-- ASSIGNED TASK --
The output should consist solely of the line containing "Vous avez la" and all lines after it through the final line of the entries below, reproduced exactly.

Stored entries
---------------

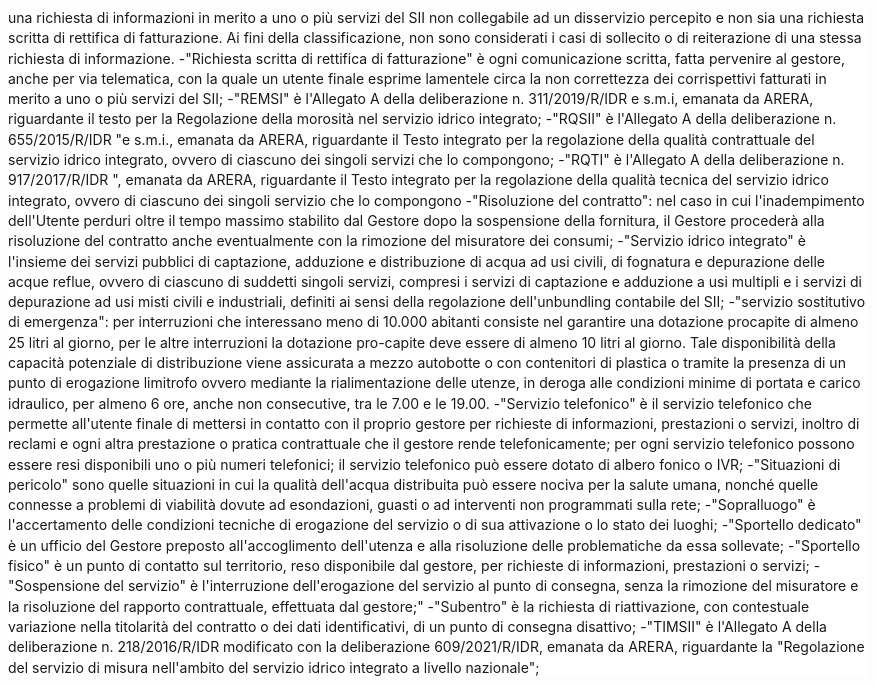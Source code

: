 una richiesta di informazioni in merito a uno o più servizi del SII non collegabile ad un disservizio percepito e non sia una richiesta scritta di rettifica di fatturazione. Ai fini della classificazione, non sono considerati i casi di sollecito o di reiterazione di una stessa richiesta di informazione. -"Richiesta scritta di rettifica di fatturazione" è ogni comunicazione scritta, fatta pervenire al gestore, anche per via telematica, con la quale un utente finale esprime lamentele circa la non correttezza dei corrispettivi fatturati in merito a uno o più servizi del SII; -"REMSI" è l'Allegato A della deliberazione n. 311/2019/R/IDR e s.m.i, emanata da ARERA, riguardante il testo per la Regolazione della morosità nel servizio idrico integrato; -"RQSII" è l'Allegato A della deliberazione n. 655/2015/R/IDR "e s.m.i., emanata da ARERA, riguardante il Testo integrato per la regolazione della qualità contrattuale del servizio idrico integrato, ovvero di ciascuno dei singoli servizi che lo compongono; -"RQTI" è l'Allegato A della deliberazione n. 917/2017/R/IDR ", emanata da ARERA, riguardante il Testo integrato per la regolazione della qualità tecnica del servizio idrico integrato, ovvero di ciascuno dei singoli servizio che lo compongono -"Risoluzione del contratto": nel caso in cui l'inadempimento dell'Utente perduri oltre il tempo massimo stabilito dal Gestore dopo la sospensione della fornitura, il Gestore procederà alla risoluzione del contratto anche eventualmente con la rimozione del misuratore dei consumi; -"Servizio idrico integrato" è l'insieme dei servizi pubblici di captazione, adduzione e distribuzione di acqua ad usi civili, di fognatura e depurazione delle acque reflue, ovvero di ciascuno di suddetti singoli servizi, compresi i servizi di captazione e adduzione a usi multipli e i servizi di depurazione ad usi misti civili e industriali, definiti ai sensi della regolazione dell'unbundling contabile del SII; -"servizio sostitutivo di emergenza": per interruzioni che interessano meno di 10.000 abitanti consiste nel garantire una dotazione procapite di almeno 25 litri al giorno, per le altre interruzioni la dotazione pro-capite deve essere di almeno 10 litri al giorno. Tale disponibilità della capacità potenziale di distribuzione viene assicurata a mezzo autobotte o con contenitori di plastica o tramite la presenza di un punto di erogazione limitrofo ovvero mediante la rialimentazione delle utenze, in deroga alle condizioni minime di portata e carico idraulico, per almeno 6 ore, anche non consecutive, tra le 7.00 e le 19.00. -"Servizio telefonico" è il servizio telefonico che permette all'utente finale di mettersi in contatto con il proprio gestore per richieste di informazioni, prestazioni o servizi, inoltro di reclami e ogni altra prestazione o pratica contrattuale che il gestore rende telefonicamente; per ogni servizio telefonico possono essere resi disponibili uno o più numeri telefonici; il servizio telefonico può essere dotato di albero fonico o IVR; -"Situazioni di pericolo" sono quelle situazioni in cui la qualità dell'acqua distribuita può essere nociva per la salute umana, nonché quelle connesse a problemi di viabilità dovute ad esondazioni, guasti o ad interventi non programmati sulla rete; -"Sopralluogo" è l'accertamento delle condizioni tecniche di erogazione del servizio o di sua attivazione o lo stato dei luoghi; -"Sportello dedicato" è un ufficio del Gestore preposto all'accoglimento dell'utenza e alla risoluzione delle problematiche da essa sollevate; -"Sportello fisico" è un punto di contatto sul territorio, reso disponibile dal gestore, per richieste di informazioni, prestazioni o servizi; -"Sospensione del servizio" è l'interruzione dell'erogazione del servizio al punto di consegna, senza la rimozione del misuratore e la risoluzione del rapporto contrattuale, effettuata dal gestore;" -"Subentro" è la richiesta di riattivazione, con contestuale variazione nella titolarità del contratto o dei dati identificativi, di un punto di consegna disattivo; -"TIMSII" è l'Allegato A della deliberazione n. 218/2016/R/IDR modificato con la deliberazione 609/2021/R/IDR, emanata da ARERA, riguardante la "Regolazione del servizio di misura nell'ambito del servizio idrico integrato a livello nazionale";
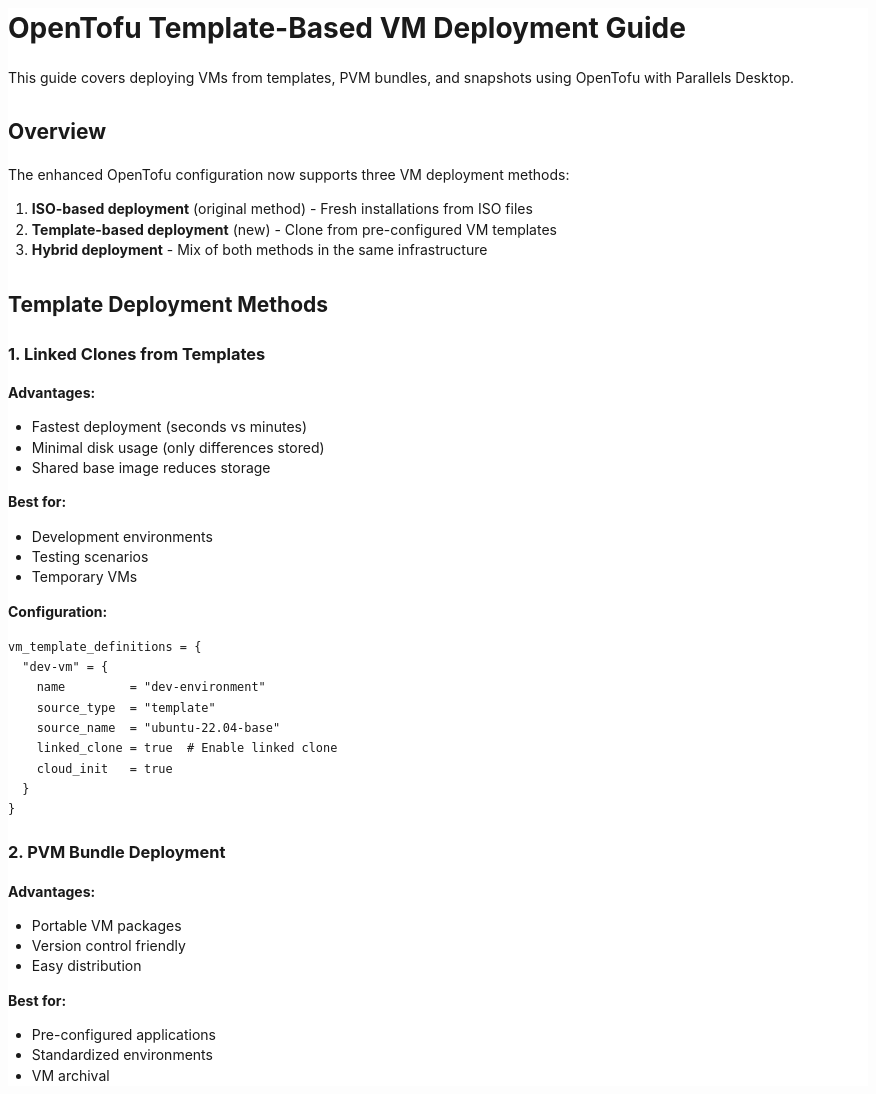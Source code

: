 # OpenTofu Template-Based VM Deployment Guide

This guide covers deploying VMs from templates, PVM bundles, and snapshots using OpenTofu with Parallels Desktop.

## Overview

The enhanced OpenTofu configuration now supports three VM deployment methods:

1. **ISO-based deployment** (original method) - Fresh installations from ISO files
2. **Template-based deployment** (new) - Clone from pre-configured VM templates
3. **Hybrid deployment** - Mix of both methods in the same infrastructure

## Template Deployment Methods

### 1. Linked Clones from Templates

**Advantages:**
- Fastest deployment (seconds vs minutes)
- Minimal disk usage (only differences stored)
- Shared base image reduces storage

**Best for:**
- Development environments
- Testing scenarios
- Temporary VMs

**Configuration:**
```hcl
vm_template_definitions = {
  "dev-vm" = {
    name         = "dev-environment"
    source_type  = "template"
    source_name  = "ubuntu-22.04-base"
    linked_clone = true  # Enable linked clone
    cloud_init   = true
  }
}
```

### 2. PVM Bundle Deployment

**Advantages:**
- Portable VM packages
- Version control friendly
- Easy distribution

**Best for:**
- Pre-configured applications
- Standardized environments
- VM archival
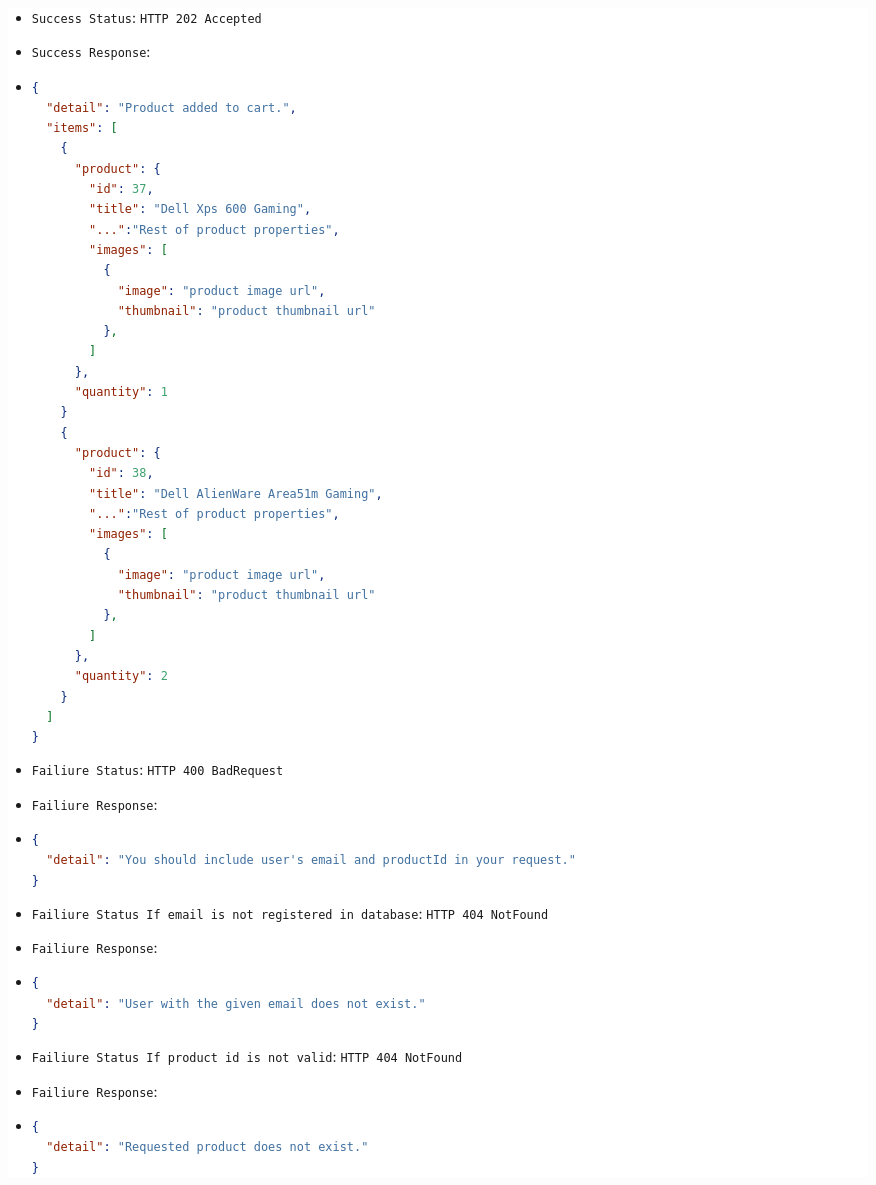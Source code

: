 - `Success Status`: `HTTP 202 Accepted`
- `Success Response`:
- ```json
  {
    "detail": "Product added to cart.",
    "items": [
      {
        "product": {
          "id": 37,
          "title": "Dell Xps 600 Gaming",
          "...":"Rest of product properties",
          "images": [
            {
              "image": "product image url",
              "thumbnail": "product thumbnail url"
            },
          ]
        },
        "quantity": 1
      }
      {
        "product": {
          "id": 38,
          "title": "Dell AlienWare Area51m Gaming",
          "...":"Rest of product properties",
          "images": [
            {
              "image": "product image url",
              "thumbnail": "product thumbnail url"
            },
          ]
        },
        "quantity": 2
      }
    ]
  }
  ```

- `Failiure Status`: `HTTP 400 BadRequest`
- `Failiure Response`:
- ```json
  {
    "detail": "You should include user's email and productId in your request."
  }
  ```
- `Failiure Status If email is not registered in database`: `HTTP 404 NotFound`
- `Failiure Response`:
- ```json
  {
    "detail": "User with the given email does not exist."
  }
  ```
- `Failiure Status If product id is not valid`: `HTTP 404 NotFound`
- `Failiure Response`:
- ```json
  {
    "detail": "Requested product does not exist."
  }
  ```
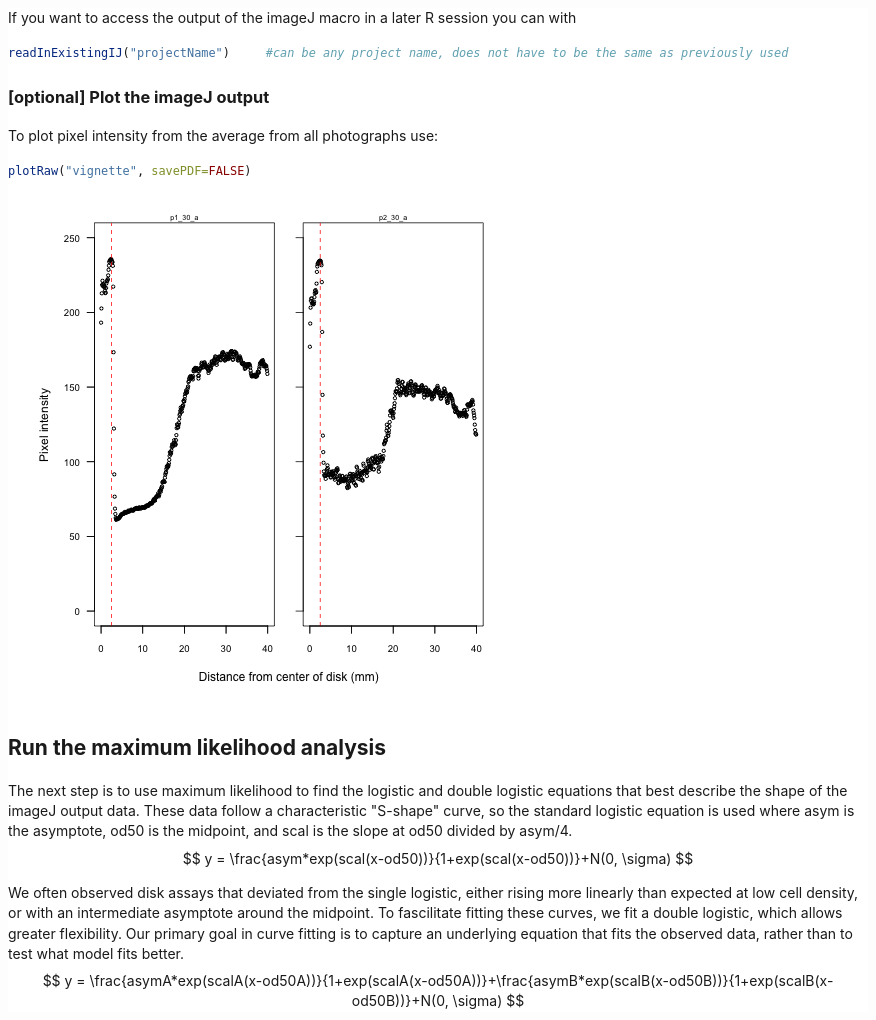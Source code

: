 If you want to access the output of the imageJ macro in a later R session you can with
```r
readInExistingIJ("projectName") 	#can be any project name, does not have to be the same as previously used
```

### [optional] Plot the imageJ output
To plot pixel intensity from the average from all photographs use:

```r
plotRaw("vignette", savePDF=FALSE)
```

![plot of chunk unnamed-chunk-2](figure/unnamed-chunk-2-1.png) 

## Run the maximum likelihood analysis 
The next step is to use maximum likelihood to find the logistic and double logistic equations that best describe the shape of the imageJ output data. These data follow a characteristic "S-shape" curve, so the standard logistic equation is used where asym is the asymptote, od50 is the midpoint, and scal is the slope at od50 divided by asym/4.
$$
y = \frac{asym*exp(scal(x-od50))}{1+exp(scal(x-od50))}+N(0, \sigma)
$$

We often observed disk assays that deviated from the single logistic, either rising more linearly than expected at low cell density, or with an intermediate asymptote around the midpoint. To fascilitate fitting these curves, we fit a double logistic, which allows greater flexibility. Our primary goal in curve fitting is to capture an underlying equation that fits the observed data, rather than to test what model fits better.
$$
y = \frac{asymA*exp(scalA(x-od50A))}{1+exp(scalA(x-od50A))}+\frac{asymB*exp(scalB(x-od50B))}{1+exp(scalB(x-od50B))}+N(0, \sigma)
$$
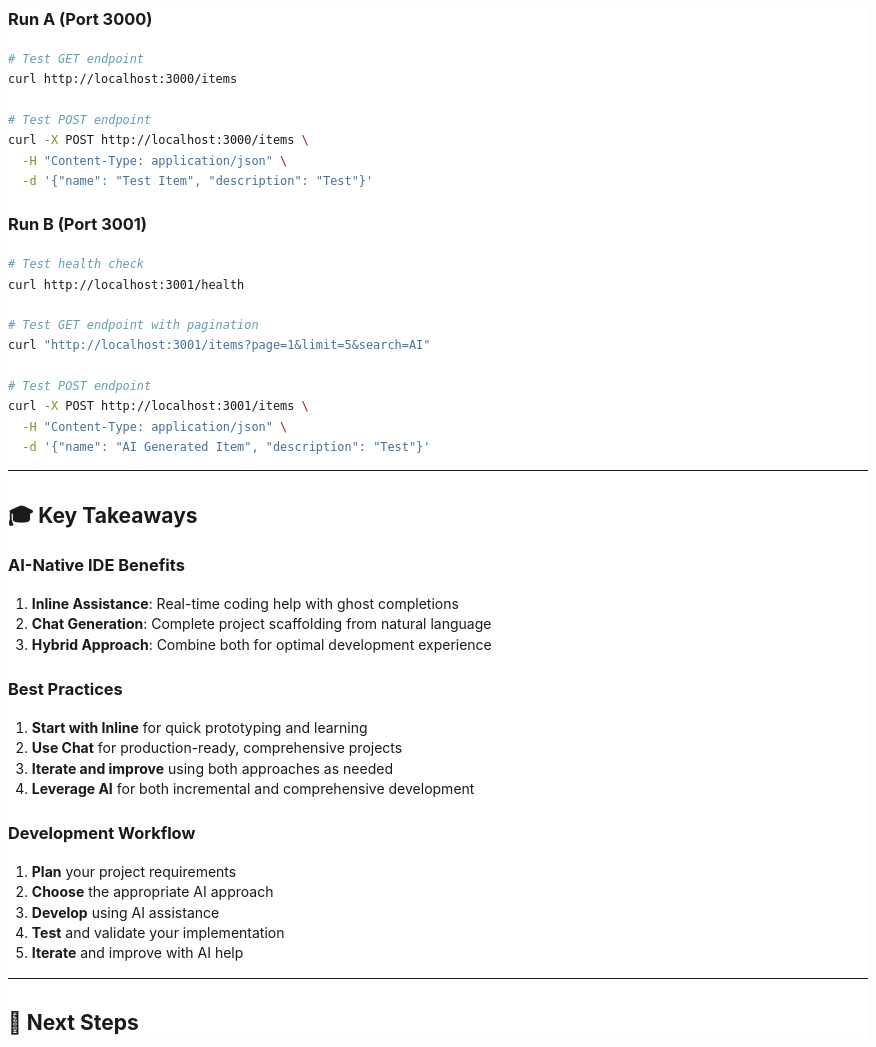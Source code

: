 ### Run A (Port 3000)
```bash
# Test GET endpoint
curl http://localhost:3000/items

# Test POST endpoint
curl -X POST http://localhost:3000/items \
  -H "Content-Type: application/json" \
  -d '{"name": "Test Item", "description": "Test"}'
```

### Run B (Port 3001)
```bash
# Test health check
curl http://localhost:3001/health

# Test GET endpoint with pagination
curl "http://localhost:3001/items?page=1&limit=5&search=AI"

# Test POST endpoint
curl -X POST http://localhost:3001/items \
  -H "Content-Type: application/json" \
  -d '{"name": "AI Generated Item", "description": "Test"}'
```

---

## 🎓 Key Takeaways

### AI-Native IDE Benefits
1. **Inline Assistance**: Real-time coding help with ghost completions
2. **Chat Generation**: Complete project scaffolding from natural language
3. **Hybrid Approach**: Combine both for optimal development experience

### Best Practices
1. **Start with Inline** for quick prototyping and learning
2. **Use Chat** for production-ready, comprehensive projects
3. **Iterate and improve** using both approaches as needed
4. **Leverage AI** for both incremental and comprehensive development

### Development Workflow
1. **Plan** your project requirements
2. **Choose** the appropriate AI approach
3. **Develop** using AI assistance
4. **Test** and validate your implementation
5. **Iterate** and improve with AI help

---

## 🚀 Next Steps
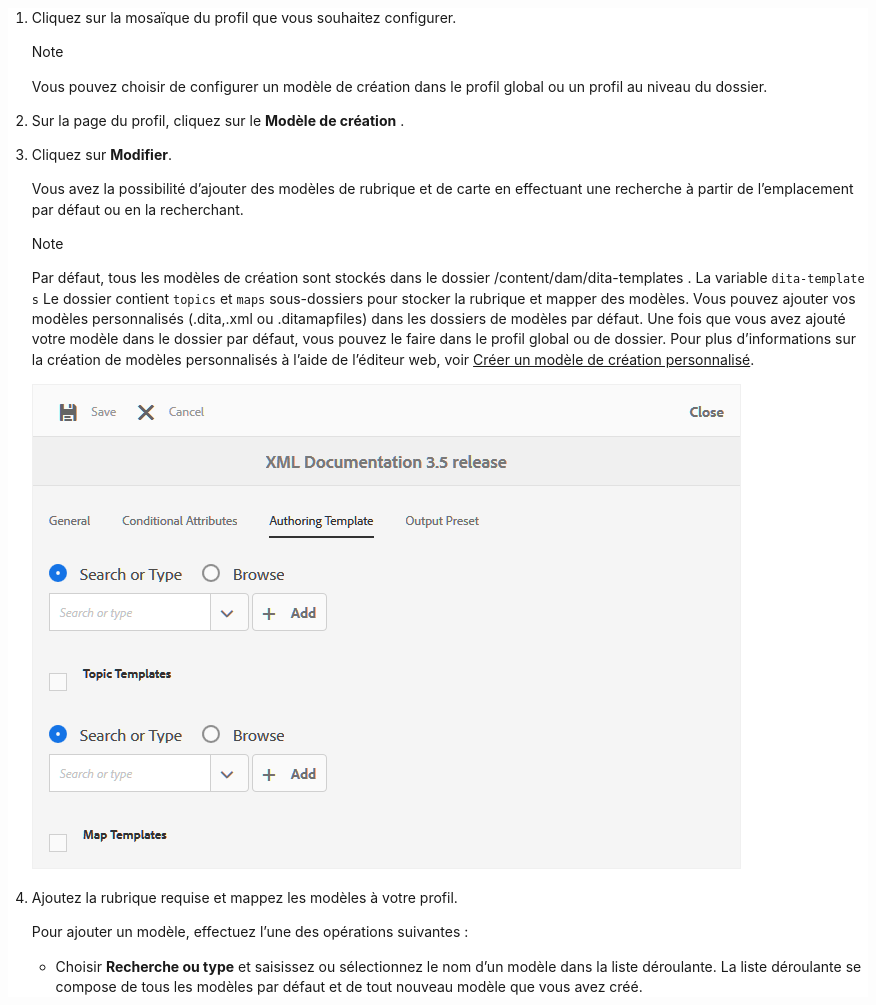 1. Cliquez sur la mosaïque du profil que vous souhaitez configurer.

   >[!NOTE]
   >
   > Vous pouvez choisir de configurer un modèle de création dans le profil global ou un profil au niveau du dossier.

1. Sur la page du profil, cliquez sur le **Modèle de création** .
1. Cliquez sur **Modifier**.

   Vous avez la possibilité d’ajouter des modèles de rubrique et de carte en effectuant une recherche à partir de l’emplacement par défaut ou en la recherchant.

   >[!NOTE]
   >
   > Par défaut, tous les modèles de création sont stockés dans le dossier /content/dam/dita-templates . La variable `dita-templates` Le dossier contient `topics` et `maps` sous-dossiers pour stocker la rubrique et mapper des modèles. Vous pouvez ajouter vos modèles personnalisés \(.dita,.xml ou .ditamapfiles\) dans les dossiers de modèles par défaut. Une fois que vous avez ajouté votre modèle dans le dossier par défaut, vous pouvez le faire dans le profil global ou de dossier. Pour plus d’informations sur la création de modèles personnalisés à l’aide de l’éditeur web, voir [Créer un modèle de création personnalisé](#id1917D0EG0HJ).

   ![](assets/search-author-temp.png)

1. Ajoutez la rubrique requise et mappez les modèles à votre profil.

   Pour ajouter un modèle, effectuez l’une des opérations suivantes :

   - Choisir **Recherche ou type** et saisissez ou sélectionnez le nom d’un modèle dans la liste déroulante. La liste déroulante se compose de tous les modèles par défaut et de tout nouveau modèle que vous avez créé.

---------------

-- COMPLETED EXERCISE --
   Vous avez la possibilité d’ajouter des modèles de rubrique et de carte en effectuant une recherche à partir de l’emplacement par défaut ou en la recherchant.

   >[!NOTE]
   >
   > Par défaut, tous les modèles de création sont stockés dans le dossier /content/dam/dita-templates . La variable `dita-templates` Le dossier contient `topics` et `maps` sous-dossiers pour stocker la rubrique et mapper des modèles. Vous pouvez ajouter vos modèles personnalisés \(.dita,.xml ou .ditamapfiles\) dans les dossiers de modèles par défaut. Une fois que vous avez ajouté votre modèle dans le dossier par défaut, vous pouvez le faire dans le profil global ou de dossier. Pour plus d’informations sur la création de modèles personnalisés à l’aide de l’éditeur web, voir [Créer un modèle de création personnalisé](#id1917D0EG0HJ).

   ![](assets/search-author-temp.png)

1. Ajoutez la rubrique requise et mappez les modèles à votre profil.

   Pour ajouter un modèle, effectuez l’une des opérations suivantes :

   - Choisir **Recherche ou type** et saisissez ou sélectionnez le nom d’un modèle dans la liste déroulante. La liste déroulante se compose de tous les modèles par défaut et de tout nouveau modèle que vous avez créé.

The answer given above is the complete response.